| What you should do |
Find the lines below holding the word "textit" and copy each of them.

| Extracted information |

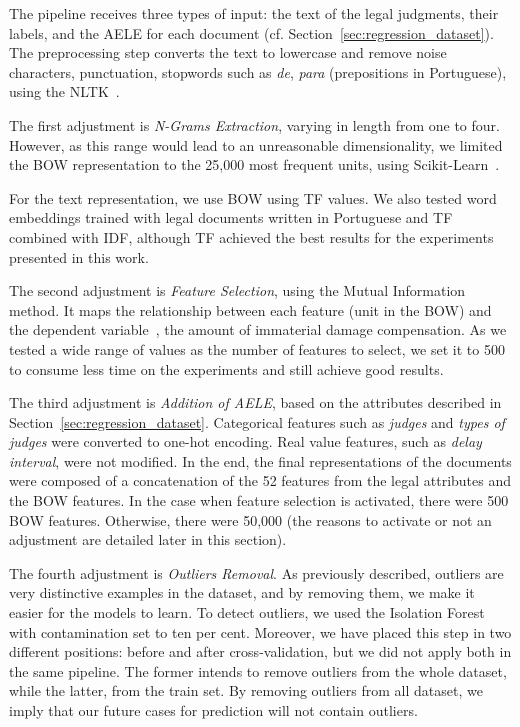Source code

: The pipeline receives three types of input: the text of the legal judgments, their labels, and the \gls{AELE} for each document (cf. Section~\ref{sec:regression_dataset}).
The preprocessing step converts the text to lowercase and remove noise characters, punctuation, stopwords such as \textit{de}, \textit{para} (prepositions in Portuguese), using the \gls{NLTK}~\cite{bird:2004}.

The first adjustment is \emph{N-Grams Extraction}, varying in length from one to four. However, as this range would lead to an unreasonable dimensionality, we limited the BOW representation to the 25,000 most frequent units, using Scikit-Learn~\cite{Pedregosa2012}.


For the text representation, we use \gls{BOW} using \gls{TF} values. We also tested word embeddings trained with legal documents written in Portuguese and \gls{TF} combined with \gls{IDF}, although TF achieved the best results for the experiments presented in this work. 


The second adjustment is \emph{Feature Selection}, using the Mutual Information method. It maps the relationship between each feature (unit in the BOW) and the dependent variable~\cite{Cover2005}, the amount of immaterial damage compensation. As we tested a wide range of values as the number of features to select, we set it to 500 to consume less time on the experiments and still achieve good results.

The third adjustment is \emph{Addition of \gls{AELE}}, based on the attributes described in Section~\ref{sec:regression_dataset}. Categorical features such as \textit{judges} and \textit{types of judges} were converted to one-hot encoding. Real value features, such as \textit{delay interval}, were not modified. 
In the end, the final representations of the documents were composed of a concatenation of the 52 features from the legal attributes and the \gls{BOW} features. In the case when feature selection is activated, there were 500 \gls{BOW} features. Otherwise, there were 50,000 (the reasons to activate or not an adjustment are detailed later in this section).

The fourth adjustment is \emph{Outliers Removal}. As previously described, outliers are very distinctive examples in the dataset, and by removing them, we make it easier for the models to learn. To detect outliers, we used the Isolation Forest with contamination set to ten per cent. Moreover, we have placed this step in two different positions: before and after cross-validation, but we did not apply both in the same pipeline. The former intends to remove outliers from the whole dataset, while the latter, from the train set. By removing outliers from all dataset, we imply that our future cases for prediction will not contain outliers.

| Answer box |
The preprocessing step converts the text to lowercase and remove noise characters, punctuation, stopwords such as \textit{de}, \textit{para} (prepositions in Portuguese), using the \gls{NLTK}~\cite{bird:2004}.
The third adjustment is \emph{Addition of \gls{AELE}}, based on the attributes described in Section~\ref{sec:regression_dataset}. Categorical features such as \textit{judges} and \textit{types of judges} were converted to one-hot encoding. Real value features, such as \textit{delay interval}, were not modified. 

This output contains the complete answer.